Une cause qui rassemble
Cause Caron est suivie de près par la communauté franco-manitobaine, qui se rappelle de ses propres luttes. Roger Bilodeau, de passage au Manitoba, parle de l’importance du bilinguisme.
La Cause Caron a été entendue par la Cour suprême le 13 février dernier. Si les juges donnent gain de cause à Gilles Caron et son codemandeur, Pierre Boutet, les lois de l’Alberta et de la Saskatchewan pourront dorénavant être adoptées en français, et les anciennes lois traduites. Une décision qui pourrait conduire à l’obtention de plus de services en français en Alberta et en Saskatchewan.
Si cette cause rassemble les Franco-Manitobains, c’est qu’elle rappelle les affaires Forest et Bilodeau qui ont restauré le statut bilingue du Manitoba il y a plus de 30 ans. Roger Bilodeau (sur la photo), a profité de son passage à Winnipeg pour visiter le Musée canadien pour les droits de la personne, qui relate son combat pour les droits linguistiques du Manitoba. En attendant la décision de la Cour Suprême, il se dit toujours fier d’être Canadien « et de vivre dans un pays où on retrouve une grande diversité de communautés sur tous les plans ».
La Cour suprême du Canada a entendu, le 13 février dernier, la Cause Caron, affaire juridique sur laquelle les juges devront maintenant se pencher, afin de trancher sur le statut linguistique de l’Alberta, de la Saskatchewan et des Territoires du Nord-Ouest.
« Les avocats de Gilles Caron et de son codemandeur, Pierre Boutet, ont demandé spécifiquement que les lois de l’Alberta et de la Saskatchewan soient dorénavant adoptées en français et que celles qui l’ont été précédemment soient traduites en français, explique l’historienne Jacqueline Blay. À regarder cette demande, et les arguments avancés, je ne peux m’empêcher de constater les parallèles énormes entre la Cause Caron et ce qui s’est déroulé au Manitoba, avec les Affaires Forest et Bilodeau qui, respectivement, ont restauré le statut bilingue du Manitoba et occasionné l’adoption et la traduction des lois manitobaines.

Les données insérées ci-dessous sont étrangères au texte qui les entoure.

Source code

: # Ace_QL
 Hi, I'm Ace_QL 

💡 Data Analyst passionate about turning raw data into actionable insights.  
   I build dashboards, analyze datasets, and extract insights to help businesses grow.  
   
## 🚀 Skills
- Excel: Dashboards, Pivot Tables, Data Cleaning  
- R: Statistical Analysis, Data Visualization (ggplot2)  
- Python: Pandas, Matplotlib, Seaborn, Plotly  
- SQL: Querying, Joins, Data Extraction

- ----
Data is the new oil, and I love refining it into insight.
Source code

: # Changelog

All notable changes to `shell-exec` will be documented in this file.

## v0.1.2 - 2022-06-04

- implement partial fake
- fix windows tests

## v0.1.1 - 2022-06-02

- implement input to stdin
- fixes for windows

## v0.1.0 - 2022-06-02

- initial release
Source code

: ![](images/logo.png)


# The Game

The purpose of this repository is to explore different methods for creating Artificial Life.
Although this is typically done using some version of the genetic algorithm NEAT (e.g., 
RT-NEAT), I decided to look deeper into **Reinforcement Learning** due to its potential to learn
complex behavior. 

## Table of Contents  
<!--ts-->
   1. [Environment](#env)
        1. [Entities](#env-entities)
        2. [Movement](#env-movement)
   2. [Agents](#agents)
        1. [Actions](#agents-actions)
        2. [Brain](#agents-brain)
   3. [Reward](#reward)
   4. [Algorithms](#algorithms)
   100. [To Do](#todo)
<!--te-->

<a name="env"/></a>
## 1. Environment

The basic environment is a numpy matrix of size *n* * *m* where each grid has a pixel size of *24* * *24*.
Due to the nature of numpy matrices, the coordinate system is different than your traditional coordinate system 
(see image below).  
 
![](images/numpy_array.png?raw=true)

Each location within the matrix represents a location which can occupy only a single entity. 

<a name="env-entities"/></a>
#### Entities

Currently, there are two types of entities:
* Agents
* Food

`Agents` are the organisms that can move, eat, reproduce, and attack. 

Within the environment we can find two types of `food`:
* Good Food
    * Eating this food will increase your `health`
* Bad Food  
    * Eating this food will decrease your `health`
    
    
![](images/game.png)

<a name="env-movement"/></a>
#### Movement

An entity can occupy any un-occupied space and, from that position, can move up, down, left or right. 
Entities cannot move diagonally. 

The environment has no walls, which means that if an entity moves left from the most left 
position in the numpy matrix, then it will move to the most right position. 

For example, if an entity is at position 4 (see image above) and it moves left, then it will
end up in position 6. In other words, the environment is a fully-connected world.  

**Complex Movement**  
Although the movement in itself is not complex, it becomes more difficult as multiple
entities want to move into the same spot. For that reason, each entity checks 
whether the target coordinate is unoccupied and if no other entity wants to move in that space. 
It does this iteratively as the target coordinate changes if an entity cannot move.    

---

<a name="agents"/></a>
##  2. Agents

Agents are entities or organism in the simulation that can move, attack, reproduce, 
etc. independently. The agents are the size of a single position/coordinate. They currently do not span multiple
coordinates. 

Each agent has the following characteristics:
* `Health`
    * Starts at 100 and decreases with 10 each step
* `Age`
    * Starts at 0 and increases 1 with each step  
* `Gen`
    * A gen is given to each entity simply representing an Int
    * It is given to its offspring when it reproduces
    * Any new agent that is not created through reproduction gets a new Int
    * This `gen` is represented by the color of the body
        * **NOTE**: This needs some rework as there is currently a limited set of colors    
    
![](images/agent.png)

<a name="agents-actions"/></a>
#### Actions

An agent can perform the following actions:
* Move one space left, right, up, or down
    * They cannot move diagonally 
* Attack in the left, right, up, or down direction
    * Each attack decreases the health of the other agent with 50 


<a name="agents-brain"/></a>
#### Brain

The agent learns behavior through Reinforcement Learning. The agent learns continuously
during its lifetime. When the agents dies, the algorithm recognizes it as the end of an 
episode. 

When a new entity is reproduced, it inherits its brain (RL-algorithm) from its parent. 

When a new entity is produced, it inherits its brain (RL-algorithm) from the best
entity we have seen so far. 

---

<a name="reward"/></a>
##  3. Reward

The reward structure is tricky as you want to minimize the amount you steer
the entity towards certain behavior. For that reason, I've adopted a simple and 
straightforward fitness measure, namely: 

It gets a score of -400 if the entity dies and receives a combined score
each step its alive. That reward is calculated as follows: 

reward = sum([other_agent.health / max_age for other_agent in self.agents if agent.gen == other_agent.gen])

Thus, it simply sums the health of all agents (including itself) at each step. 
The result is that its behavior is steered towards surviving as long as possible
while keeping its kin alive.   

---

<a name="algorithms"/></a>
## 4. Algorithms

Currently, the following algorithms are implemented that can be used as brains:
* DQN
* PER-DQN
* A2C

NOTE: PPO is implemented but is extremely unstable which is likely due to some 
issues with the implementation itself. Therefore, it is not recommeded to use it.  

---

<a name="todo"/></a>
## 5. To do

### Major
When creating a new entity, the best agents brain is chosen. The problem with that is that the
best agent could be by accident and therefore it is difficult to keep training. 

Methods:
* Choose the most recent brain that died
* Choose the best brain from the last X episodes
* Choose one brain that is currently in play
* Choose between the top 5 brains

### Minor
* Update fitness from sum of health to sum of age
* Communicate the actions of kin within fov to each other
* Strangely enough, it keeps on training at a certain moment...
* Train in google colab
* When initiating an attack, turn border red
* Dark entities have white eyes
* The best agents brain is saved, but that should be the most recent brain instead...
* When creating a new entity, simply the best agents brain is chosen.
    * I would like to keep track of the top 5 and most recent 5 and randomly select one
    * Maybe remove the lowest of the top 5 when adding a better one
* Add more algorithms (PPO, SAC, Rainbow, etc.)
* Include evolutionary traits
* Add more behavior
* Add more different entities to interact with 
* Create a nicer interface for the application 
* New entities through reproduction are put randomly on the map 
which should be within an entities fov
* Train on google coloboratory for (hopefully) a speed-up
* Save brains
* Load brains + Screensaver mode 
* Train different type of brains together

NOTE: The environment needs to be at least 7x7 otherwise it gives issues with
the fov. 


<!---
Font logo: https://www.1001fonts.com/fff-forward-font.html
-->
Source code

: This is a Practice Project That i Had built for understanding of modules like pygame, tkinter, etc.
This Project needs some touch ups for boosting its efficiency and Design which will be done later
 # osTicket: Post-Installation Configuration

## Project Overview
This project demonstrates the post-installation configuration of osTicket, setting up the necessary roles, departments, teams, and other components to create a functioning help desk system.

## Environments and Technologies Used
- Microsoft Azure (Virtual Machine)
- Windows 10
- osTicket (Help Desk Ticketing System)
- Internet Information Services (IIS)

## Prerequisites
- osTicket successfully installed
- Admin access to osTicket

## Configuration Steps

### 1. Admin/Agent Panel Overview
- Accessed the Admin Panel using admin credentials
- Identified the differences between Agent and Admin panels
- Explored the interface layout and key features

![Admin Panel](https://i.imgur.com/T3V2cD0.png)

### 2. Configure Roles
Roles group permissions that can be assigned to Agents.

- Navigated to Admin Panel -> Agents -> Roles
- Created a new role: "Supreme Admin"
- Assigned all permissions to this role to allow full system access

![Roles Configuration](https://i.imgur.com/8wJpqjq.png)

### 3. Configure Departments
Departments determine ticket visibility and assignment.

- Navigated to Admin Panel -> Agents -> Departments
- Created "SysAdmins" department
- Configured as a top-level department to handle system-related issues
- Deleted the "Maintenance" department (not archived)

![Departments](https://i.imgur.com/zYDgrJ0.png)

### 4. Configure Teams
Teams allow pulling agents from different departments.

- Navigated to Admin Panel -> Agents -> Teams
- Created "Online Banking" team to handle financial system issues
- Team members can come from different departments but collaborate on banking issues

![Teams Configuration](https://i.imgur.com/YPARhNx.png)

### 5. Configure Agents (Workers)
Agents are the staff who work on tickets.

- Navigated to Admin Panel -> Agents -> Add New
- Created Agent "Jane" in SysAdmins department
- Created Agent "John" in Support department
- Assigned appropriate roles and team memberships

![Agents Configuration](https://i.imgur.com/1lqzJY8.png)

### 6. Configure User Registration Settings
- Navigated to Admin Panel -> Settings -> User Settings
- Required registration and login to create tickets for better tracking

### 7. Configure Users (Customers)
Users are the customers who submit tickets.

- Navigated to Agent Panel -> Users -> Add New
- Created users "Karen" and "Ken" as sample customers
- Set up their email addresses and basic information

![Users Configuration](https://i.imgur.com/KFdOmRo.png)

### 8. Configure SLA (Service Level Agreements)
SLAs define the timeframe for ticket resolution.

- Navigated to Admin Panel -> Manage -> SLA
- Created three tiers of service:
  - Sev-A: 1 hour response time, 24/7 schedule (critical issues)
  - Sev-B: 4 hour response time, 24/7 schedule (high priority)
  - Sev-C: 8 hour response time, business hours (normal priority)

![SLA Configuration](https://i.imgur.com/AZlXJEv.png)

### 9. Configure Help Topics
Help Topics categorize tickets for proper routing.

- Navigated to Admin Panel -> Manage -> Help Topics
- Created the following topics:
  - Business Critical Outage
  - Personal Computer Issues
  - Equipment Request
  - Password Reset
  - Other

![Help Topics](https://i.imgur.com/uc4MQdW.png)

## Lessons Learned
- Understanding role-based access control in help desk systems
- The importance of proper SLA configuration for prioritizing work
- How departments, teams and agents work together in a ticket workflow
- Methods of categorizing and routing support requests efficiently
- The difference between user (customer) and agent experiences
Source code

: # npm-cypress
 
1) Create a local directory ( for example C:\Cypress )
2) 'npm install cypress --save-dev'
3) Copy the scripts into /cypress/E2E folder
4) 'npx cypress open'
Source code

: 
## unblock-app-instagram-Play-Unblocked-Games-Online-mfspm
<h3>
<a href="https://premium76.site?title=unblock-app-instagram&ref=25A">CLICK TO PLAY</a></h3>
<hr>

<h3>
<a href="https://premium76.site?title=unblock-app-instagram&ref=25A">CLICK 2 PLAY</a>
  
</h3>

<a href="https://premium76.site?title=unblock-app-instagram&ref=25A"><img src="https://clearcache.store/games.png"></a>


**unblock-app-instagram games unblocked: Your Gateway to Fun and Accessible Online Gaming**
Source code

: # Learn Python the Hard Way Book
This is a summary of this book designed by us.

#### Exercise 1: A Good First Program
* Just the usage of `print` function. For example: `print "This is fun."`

« À ne regarder que ces parallèles, j’estime que la Cause Caron a de bonnes chances de réussir, poursuit Jacqueline Blay. D’autant plus que l’argumentation repose sur une documentation historique abondante, fruit de plusieurs années de recherche du politologue du Campus Saint-Jean de l’Université de l’Alberta, Edmund Aunger. Ce chercheur a fait appel à l’Histoire et aux promesses faites aux Métis. C’est ce qui rend cette cause unique. »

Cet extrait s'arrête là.